(DATA SHOWN)
BEGIN
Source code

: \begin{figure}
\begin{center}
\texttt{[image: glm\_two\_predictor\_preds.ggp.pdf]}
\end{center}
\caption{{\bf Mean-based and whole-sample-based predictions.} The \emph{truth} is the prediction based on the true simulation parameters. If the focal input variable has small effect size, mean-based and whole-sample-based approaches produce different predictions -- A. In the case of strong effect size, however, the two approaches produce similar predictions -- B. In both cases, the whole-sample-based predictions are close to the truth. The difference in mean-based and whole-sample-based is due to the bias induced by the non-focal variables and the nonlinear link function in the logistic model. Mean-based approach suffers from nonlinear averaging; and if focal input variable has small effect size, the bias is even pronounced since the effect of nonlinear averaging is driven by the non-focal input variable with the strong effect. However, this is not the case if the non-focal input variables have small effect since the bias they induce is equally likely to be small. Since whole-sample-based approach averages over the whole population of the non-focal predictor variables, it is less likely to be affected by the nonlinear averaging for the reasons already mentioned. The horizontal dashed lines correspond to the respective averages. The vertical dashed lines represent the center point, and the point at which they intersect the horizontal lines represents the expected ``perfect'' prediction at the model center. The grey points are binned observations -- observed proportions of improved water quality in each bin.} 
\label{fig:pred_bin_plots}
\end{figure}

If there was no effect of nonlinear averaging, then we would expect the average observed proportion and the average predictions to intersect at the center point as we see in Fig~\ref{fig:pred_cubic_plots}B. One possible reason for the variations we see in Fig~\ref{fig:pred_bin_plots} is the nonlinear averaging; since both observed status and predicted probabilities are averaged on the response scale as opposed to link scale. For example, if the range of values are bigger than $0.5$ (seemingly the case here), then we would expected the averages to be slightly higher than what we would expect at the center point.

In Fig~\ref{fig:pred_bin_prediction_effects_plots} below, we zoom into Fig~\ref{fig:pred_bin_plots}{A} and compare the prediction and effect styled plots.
END
(EXERCISE OBJECTIVE)
Give the listing again exactly as it appears.

(ANSWER)
Source code

: \begin{figure}
\begin{center}
\texttt{[image: glm\_two\_predictor\_preds.ggp.pdf]}
\end{center}
\caption{{\bf Mean-based and whole-sample-based predictions.} The \emph{truth} is the prediction based on the true simulation parameters. If the focal input variable has small effect size, mean-based and whole-sample-based approaches produce different predictions -- A. In the case of strong effect size, however, the two approaches produce similar predictions -- B. In both cases, the whole-sample-based predictions are close to the truth. The difference in mean-based and whole-sample-based is due to the bias induced by the non-focal variables and the nonlinear link function in the logistic model. Mean-based approach suffers from nonlinear averaging; and if focal input variable has small effect size, the bias is even pronounced since the effect of nonlinear averaging is driven by the non-focal input variable with the strong effect. However, this is not the case if the non-focal input variables have small effect since the bias they induce is equally likely to be small. Since whole-sample-based approach averages over the whole population of the non-focal predictor variables, it is less likely to be affected by the nonlinear averaging for the reasons already mentioned. The horizontal dashed lines correspond to the respective averages. The vertical dashed lines represent the center point, and the point at which they intersect the horizontal lines represents the expected ``perfect'' prediction at the model center. The grey points are binned observations -- observed proportions of improved water quality in each bin.} 
\label{fig:pred_bin_plots}
\end{figure}

If there was no effect of nonlinear averaging, then we would expect the average observed proportion and the average predictions to intersect at the center point as we see in Fig~\ref{fig:pred_cubic_plots}B. One possible reason for the variations we see in Fig~\ref{fig:pred_bin_plots} is the nonlinear averaging; since both observed status and predicted probabilities are averaged on the response scale as opposed to link scale. For example, if the range of values are bigger than $0.5$ (seemingly the case here), then we would expected the averages to be slightly higher than what we would expect at the center point.

In Fig~\ref{fig:pred_bin_prediction_effects_plots} below, we zoom into Fig~\ref{fig:pred_bin_plots}{A} and compare the prediction and effect styled plots.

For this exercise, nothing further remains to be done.